(Stored data entries)
========
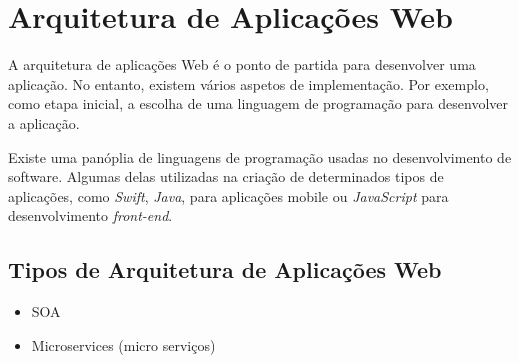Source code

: \section{Arquitetura de Aplicações Web}
A arquitetura de aplicações Web é o ponto de partida  para desenvolver uma aplicação. No entanto, existem vários aspetos de implementação. Por exemplo, como etapa inicial, a escolha de uma linguagem de programação para desenvolver a aplicação.

Existe uma panóplia de linguagens de programação usadas no desenvolvimento de software. Algumas delas utilizadas na criação de determinados tipos de aplicações, como \textit{Swift}, \textit{Java}, para aplicações mobile ou \textit{JavaScript} para desenvolvimento \textit{front-end}.


\subsection{Tipos de Arquitetura de Aplicações Web}
\begin{itemize}
    \item \ac{SOA}
    \item Microservices (micro serviços)
\end{itemize}
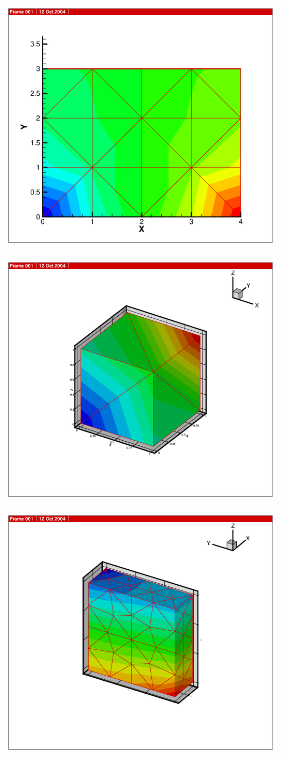 {\begin{figure}[htb!]
  \includegraphics[width=7cm]{figures/h_tri.eps}\\
\end{figure}

\begin{figure}[htb!]
  \includegraphics[width=7cm]{figures/h_tet1.eps}\\
\end{figure}

\begin{figure}[htb!]
  \includegraphics[width=7cm]{figures/h_tet2.eps}\\
\end{figure}

}
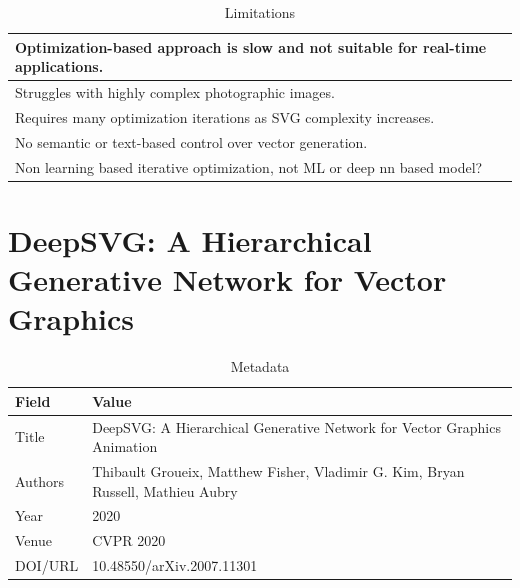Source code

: \begin{table}[h!]
\centering
\caption{Limitations}
\begin{tabular}{|p{14cm}|}
\hline
Optimization-based approach is slow and not suitable for real-time applications. \\ \hline
Struggles with highly complex photographic images. \\ \hline
Requires many optimization iterations as SVG complexity increases. \\ \hline
No semantic or text-based control over vector generation. \\ \hline
Non learning based iterative optimization, not ML or deep nn based model? \\ \hline
\end{tabular}
\end{table}






\newpage
\chapter{DeepSVG: A Hierarchical Generative Network for Vector Graphics}

\begin{table}[h!]
\centering
\caption{Metadata}
\begin{tabular}{|l|l|}
\hline
\textbf{Field} & \textbf{Value} \\ \hline
Title & DeepSVG: A Hierarchical Generative Network for Vector Graphics Animation \\ \hline
Authors & Thibault Groueix, Matthew Fisher, Vladimir G. Kim, Bryan Russell, Mathieu Aubry \\ \hline
Year & 2020 \\ \hline
Venue & CVPR 2020 \\ \hline
DOI/URL & 10.48550/arXiv.2007.11301 \\ \hline
\end{tabular}
\end{table}

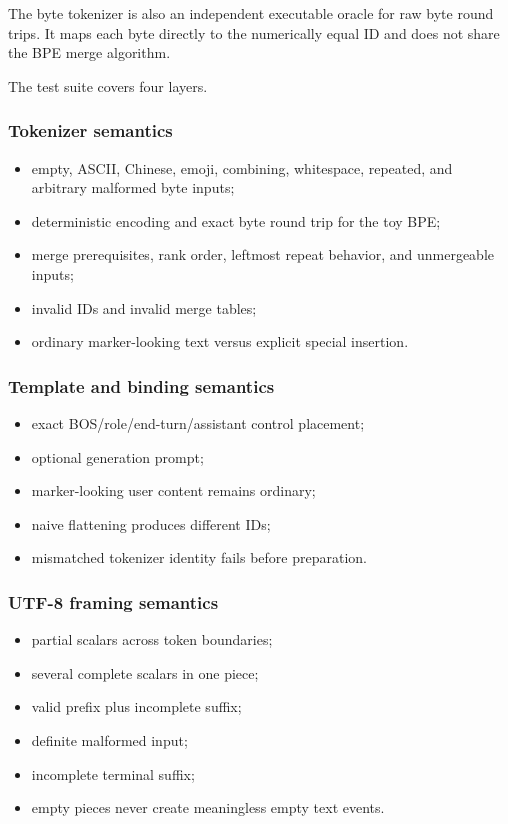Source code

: \documentclass[
  10pt,
]{article}
\providecommand{\tightlist}{%
  \setlength{\itemsep}{0pt}\setlength{\parskip}{0pt}}
\begin{document}
The byte tokenizer is also an independent executable oracle for raw byte
round trips. It maps each byte directly to the numerically equal ID and
does not share the BPE merge algorithm.

The test suite covers four layers.

\subsubsection{Tokenizer semantics}\label{tokenizer-semantics}

\begin{itemize}
\tightlist
\item
  empty, ASCII, Chinese, emoji, combining, whitespace, repeated, and
  arbitrary malformed byte inputs;
\item
  deterministic encoding and exact byte round trip for the toy BPE;
\item
  merge prerequisites, rank order, leftmost repeat behavior, and
  unmergeable inputs;
\item
  invalid IDs and invalid merge tables;
\item
  ordinary marker-looking text versus explicit special insertion.
\end{itemize}

\subsubsection{Template and binding
semantics}\label{template-and-binding-semantics}

\begin{itemize}
\tightlist
\item
  exact BOS/role/end-turn/assistant control placement;
\item
  optional generation prompt;
\item
  marker-looking user content remains ordinary;
\item
  naive flattening produces different IDs;
\item
  mismatched tokenizer identity fails before preparation.
\end{itemize}

\subsubsection{UTF-8 framing semantics}\label{utf-8-framing-semantics}

\begin{itemize}
\tightlist
\item
  partial scalars across token boundaries;
\item
  several complete scalars in one piece;
\item
  valid prefix plus incomplete suffix;
\item
  definite malformed input;
\item
  incomplete terminal suffix;
\item
  empty pieces never create meaningless empty text events.
\end{itemize}
\end{document}
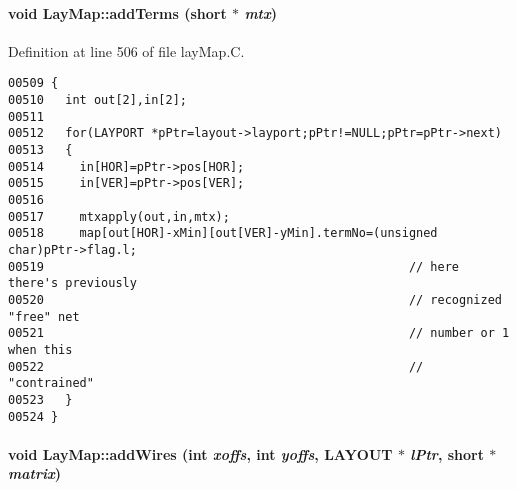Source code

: \paragraph{\setlength{\rightskip}{0pt plus 5cm}void Lay\-Map::add\-Terms (short $\ast$ {\em mtx})\hspace{0.3cm}{\tt  [private]}}\hfill



Definition at line 506 of file lay\-Map.C.\small\begin{verbatim}00509 {
00510   int out[2],in[2];
00511   
00512   for(LAYPORT *pPtr=layout->layport;pPtr!=NULL;pPtr=pPtr->next)
00513   {
00514     in[HOR]=pPtr->pos[HOR];
00515     in[VER]=pPtr->pos[VER];
00516 
00517     mtxapply(out,in,mtx);
00518     map[out[HOR]-xMin][out[VER]-yMin].termNo=(unsigned char)pPtr->flag.l;  
00519                                                   // here there's previously
00520                                                   // recognized "free" net
00521                                                   // number or 1 when this
00522                                                   // "contrained"
00523   }
00524 }
\end{verbatim}\normalsize 
\label{LayMap_c2}
\paragraph{\setlength{\rightskip}{0pt plus 5cm}void Lay\-Map::add\-Wires (int {\em xoffs}, int {\em yoffs}, LAYOUT $\ast$ {\em l\-Ptr}, short $\ast$ {\em matrix})\hspace{0.3cm}{\tt  [private]}}\hfill



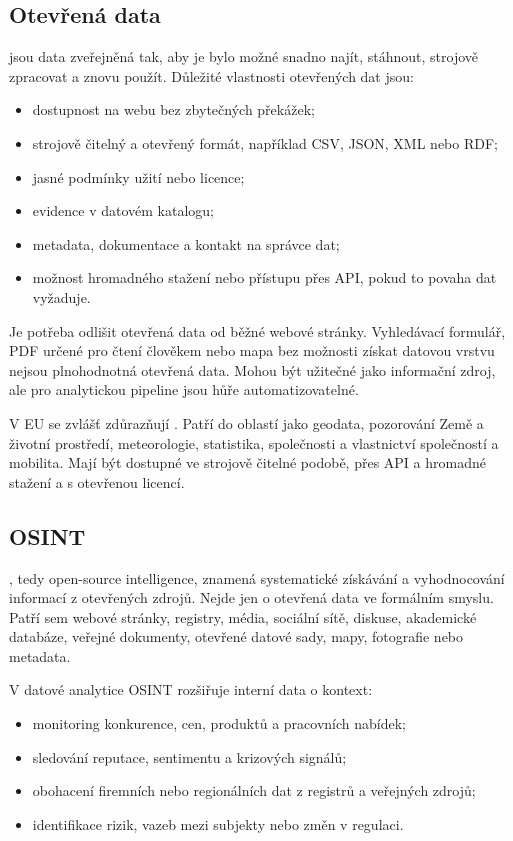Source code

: \subsection{Otevřená data}
 jsou data zveřejněná tak, aby je bylo možné snadno najít, stáhnout, strojově
zpracovat a znovu použít. Důležité vlastnosti otevřených dat jsou:
\begin{itemize}
  \item dostupnost na webu bez zbytečných překážek;
  \item strojově čitelný a otevřený formát, například CSV, JSON, XML nebo RDF;
  \item jasné podmínky užití nebo licence;
  \item evidence v datovém katalogu;
  \item metadata, dokumentace a kontakt na správce dat;
  \item možnost hromadného stažení nebo přístupu přes API, pokud to povaha dat vyžaduje.
\end{itemize}

Je potřeba odlišit otevřená data od běžné webové stránky. Vyhledávací formulář, PDF určené pro čtení
člověkem nebo mapa bez možnosti získat datovou vrstvu nejsou plnohodnotná otevřená data. Mohou být
užitečné jako informační zdroj, ale pro analytickou pipeline jsou hůře automatizovatelné.

V EU se zvlášť zdůrazňují . Patří do oblastí jako geodata,
pozorování Země a životní prostředí, meteorologie, statistika, společnosti a vlastnictví společností
a mobilita. Mají být dostupné ve strojově čitelné podobě, přes API a hromadné stažení a s otevřenou
licencí.

\subsection{OSINT}
, tedy open-source intelligence, znamená systematické získávání a vyhodnocování informací
z otevřených zdrojů. Nejde jen o otevřená data ve formálním smyslu. Patří sem webové stránky, registry,
média, sociální sítě, diskuse, akademické databáze, veřejné dokumenty, otevřené datové sady, mapy,
fotografie nebo metadata.

V datové analytice OSINT rozšiřuje interní data o kontext:
\begin{itemize}
  \item monitoring konkurence, cen, produktů a pracovních nabídek;
  \item sledování reputace, sentimentu a krizových signálů;
  \item obohacení firemních nebo regionálních dat z registrů a veřejných zdrojů;
  \item identifikace rizik, vazeb mezi subjekty nebo změn v regulaci.
\end{itemize}

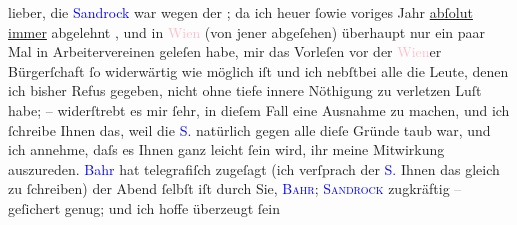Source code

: \pstart
           lieber, die \textcolor{blue}{Sandrock}{}\ledrightnote{\textcolor{blue}{Adele Sandrock}} war
               wegen der \label{K_L02995-1v}\label{K_L02995-1h}{ }\label{K_L02995-2v}\label{K_L02995-2h}; da ich heuer
               ſowie voriges Jahr{ }\uline{abſolut immer} abgelehnt , und in \textcolor{pink}{Wien}{}\ledrightnote{\textcolor{pink}{Wien}} (von jener \label{K_L02995-3v}\label{K_L02995-3h} abgeſehen) überhaupt nur ein paar Mal in Arbeitervereinen geleſen habe, mir
               das Vorleſen vor der \textcolor{pink}{Wien}{}\ledrightnote{\textcolor{pink}{Wien}}er Bürgerſchaft ſo
               widerwärtig wie möglich iſt und ich nebſtbei {\pb}alle die Leute, denen ich bisher Refus gegeben, nicht\strikeout{,} ohne tiefe innere Nöthigung zu verletzen Luſt habe; – widerſtrebt es mir
               ſehr, in dieſem Fall eine Ausnahme zu machen, und ich ſchreibe Ihnen das, weil die
                  \textsc{\textcolor{blue}{S.}{}\ledrightnote{\textcolor{blue}{Adele Sandrock}}} natürlich gegen alle dieſe Gründe taub war, und ich annehme, daſs es Ihnen ganz
               leicht ſein wird, ihr meine Mitwirkung auszureden. \textcolor{blue}{Bahr}{}\ledrightnote{\textcolor{blue}{Hermann Bahr}} hat tele{\pb}grafiſch zugeſagt (ich
               verſprach der \textsc{\textcolor{blue}{S.}{}\ledrightnote{\textcolor{blue}{Adele Sandrock}}} Ihnen das gleich zu ſchreiben) der Abend ſelbſt iſt durch Sie, \textsc{\textcolor{blue}{Bahr}{}\ledrightnote{\textcolor{blue}{Hermann Bahr}}}; \textsc{\textcolor{blue}{Sandrock}{}\ledrightnote{\textcolor{blue}{Adele Sandrock}}} zugkräftig \textcolor{gray}{–} geſichert genug; und ich hoffe überzeugt ſein
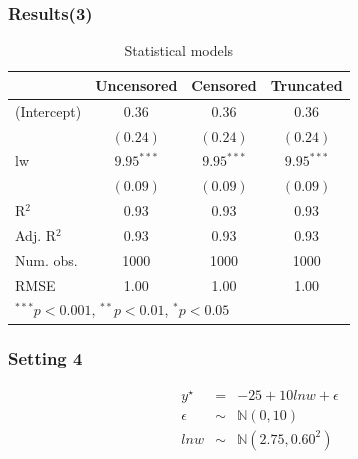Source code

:\documentclass{beamer}
\newcommand{\1}{\mathbb{1}}
\newcommand{\N}{\mathbb{N}}
\begin{document}
\begin{frame}\frametitle{Results(3)}
\tiny
\begin{table}
\begin{center}
\begin{tabular}{l c c c }
\hline
 & Uncensored & Censored & Truncated \\
\hline
(Intercept) & $0.36$       & $0.36$       & $0.36$       \\
            & $(0.24)$     & $(0.24)$     & $(0.24)$     \\
lw          & $9.95^{***}$ & $9.95^{***}$ & $9.95^{***}$             \\
            & $(0.09)$     & $(0.09)$     & $(0.09)$             \\
\hline
R$^2$       & 0.93         & 0.93         & 0.93         \\
Adj. R$^2$  & 0.93         & 0.93         & 0.93         \\
Num. obs.   & 1000         & 1000         & 1000         \\
RMSE        & 1.00         & 1.00         & 1.00         \\
\hline
\multicolumn{4}{l}{\scriptsize{$^{***}p<0.001$, $^{**}p<0.01$, $^*p<0.05$}}
\end{tabular}
\caption{Statistical models}
\label{table:coefficients}
\end{center}
\end{table}
\end{frame}

\begin{frame}\frametitle{Setting 4}
\begin{eqnarray}
y^{\star} &=& -25 + 10 lnw + \epsilon\\
\epsilon &\sim& \N(0,10)\\
lnw &\sim& \N(2.75,0.60^2)
\end{eqnarray}
\end{frame}
\end{document}
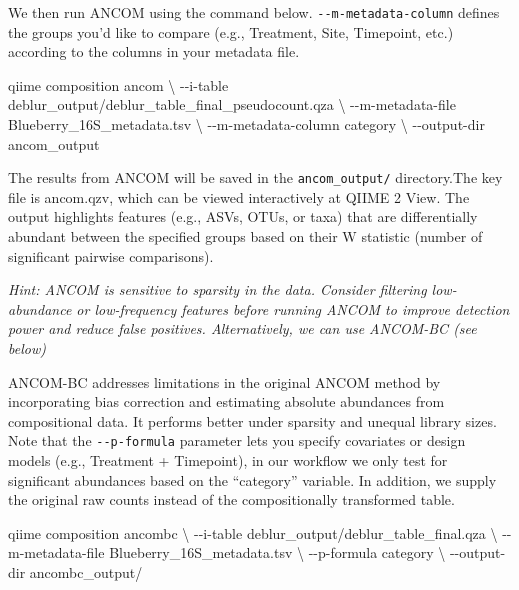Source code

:\documentclass[
]{book}
\newenvironment{Shaded}{\begin{snugshade}}{\end{snugshade}}
\newcommand{\AttributeTok}[1]{\textcolor[rgb]{0.13,0.29,0.53}{#1}}
\newcommand{\DataTypeTok}[1]{\textcolor[rgb]{0.13,0.29,0.53}{#1}}
\newcommand{\ExtensionTok}[1]{#1}
\newcommand{\NormalTok}[1]{#1}
\begin{document}
We then run ANCOM using the command below. \texttt{-\/-m-metadata-column} defines the groups you'd like to compare (e.g., Treatment, Site, Timepoint, etc.) according to the columns in your metadata file.

\begin{Shaded}
\begin{Highlighting}[]
\ExtensionTok{qiime}\NormalTok{ composition ancom }\DataTypeTok{\textbackslash{}}
  \AttributeTok{{-}{-}i{-}table}\NormalTok{ deblur\_output/deblur\_table\_final\_pseudocount.qza }\DataTypeTok{\textbackslash{}}
  \AttributeTok{{-}{-}m{-}metadata{-}file}\NormalTok{ Blueberry\_16S\_metadata.tsv }\DataTypeTok{\textbackslash{}}
  \AttributeTok{{-}{-}m{-}metadata{-}column}\NormalTok{ category }\DataTypeTok{\textbackslash{}}
  \AttributeTok{{-}{-}output{-}dir}\NormalTok{ ancom\_output}
\end{Highlighting}
\end{Shaded}

The results from ANCOM will be saved in the \texttt{ancom\_output/} directory.The key file is ancom.qzv, which can be viewed interactively at QIIME 2 View. The output highlights features (e.g., ASVs, OTUs, or taxa) that are differentially abundant between the specified groups based on their W statistic (number of significant pairwise comparisons).

\emph{Hint: ANCOM is sensitive to sparsity in the data. Consider filtering low-abundance or low-frequency features before running ANCOM to improve detection power and reduce false positives. Alternatively, we can use ANCOM-BC (see below)}

ANCOM-BC addresses limitations in the original ANCOM method by incorporating bias correction and estimating absolute abundances from compositional data. It performs better under sparsity and unequal library sizes. Note that the \texttt{-\/-p-formula} parameter lets you specify covariates or design models (e.g., Treatment + Timepoint), in our workflow we only test for significant abundances based on the ``category'' variable. In addition, we supply the original raw counts instead of the compositionally transformed table.

\begin{Shaded}
\begin{Highlighting}[]
\ExtensionTok{qiime}\NormalTok{ composition ancombc }\DataTypeTok{\textbackslash{}}
  \AttributeTok{{-}{-}i{-}table}\NormalTok{ deblur\_output/deblur\_table\_final.qza }\DataTypeTok{\textbackslash{}}
  \AttributeTok{{-}{-}m{-}metadata{-}file}\NormalTok{ Blueberry\_16S\_metadata.tsv }\DataTypeTok{\textbackslash{}}
  \AttributeTok{{-}{-}p{-}formula}\NormalTok{ category }\DataTypeTok{\textbackslash{}}
  \AttributeTok{{-}{-}output{-}dir}\NormalTok{ ancombc\_output/ }
\end{Highlighting}
\end{Shaded}
\end{document}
========
**HOW TO COMPLETE THIS TASK**. All pictures are to be skipped; the lines from the first line of the records through the line containing "Authors & Thibault" are to be repeated exactly, both ends included.

**REPLY**.
Source code

: \section{Arquitetura de Aplicações Web}
A arquitetura de aplicações Web é o ponto de partida  para desenvolver uma aplicação. No entanto, existem vários aspetos de implementação. Por exemplo, como etapa inicial, a escolha de uma linguagem de programação para desenvolver a aplicação.

Existe uma panóplia de linguagens de programação usadas no desenvolvimento de software. Algumas delas utilizadas na criação de determinados tipos de aplicações, como \textit{Swift}, \textit{Java}, para aplicações mobile ou \textit{JavaScript} para desenvolvimento \textit{front-end}.


\subsection{Tipos de Arquitetura de Aplicações Web}
\begin{itemize}
    \item \ac{SOA}
    \item Microservices (micro serviços)
\end{itemize}
 {\begin{figure}[htb!]
  \includegraphics[width=7cm]{figures/h_tri.eps}\\
\end{figure}

\begin{figure}[htb!]
  \includegraphics[width=7cm]{figures/h_tet1.eps}\\
\end{figure}

\begin{figure}[htb!]
  \includegraphics[width=7cm]{figures/h_tet2.eps}\\
\end{figure}

}
Source code

: \begin{table}[h!]
\centering
\caption{Limitations}
\begin{tabular}{|p{14cm}|}
\hline
Optimization-based approach is slow and not suitable for real-time applications. \\ \hline
Struggles with highly complex photographic images. \\ \hline
Requires many optimization iterations as SVG complexity increases. \\ \hline
No semantic or text-based control over vector generation. \\ \hline
Non learning based iterative optimization, not ML or deep nn based model? \\ \hline
\end{tabular}
\end{table}






\newpage
\chapter{DeepSVG: A Hierarchical Generative Network for Vector Graphics}

\begin{table}[h!]
\centering
\caption{Metadata}
\begin{tabular}{|l|l|}
\hline
\textbf{Field} & \textbf{Value} \\ \hline
Title & DeepSVG: A Hierarchical Generative Network for Vector Graphics Animation \\ \hline
Authors & Thibault Groueix, Matthew Fisher, Vladimir G. Kim, Bryan Russell, Mathieu Aubry \\ \hline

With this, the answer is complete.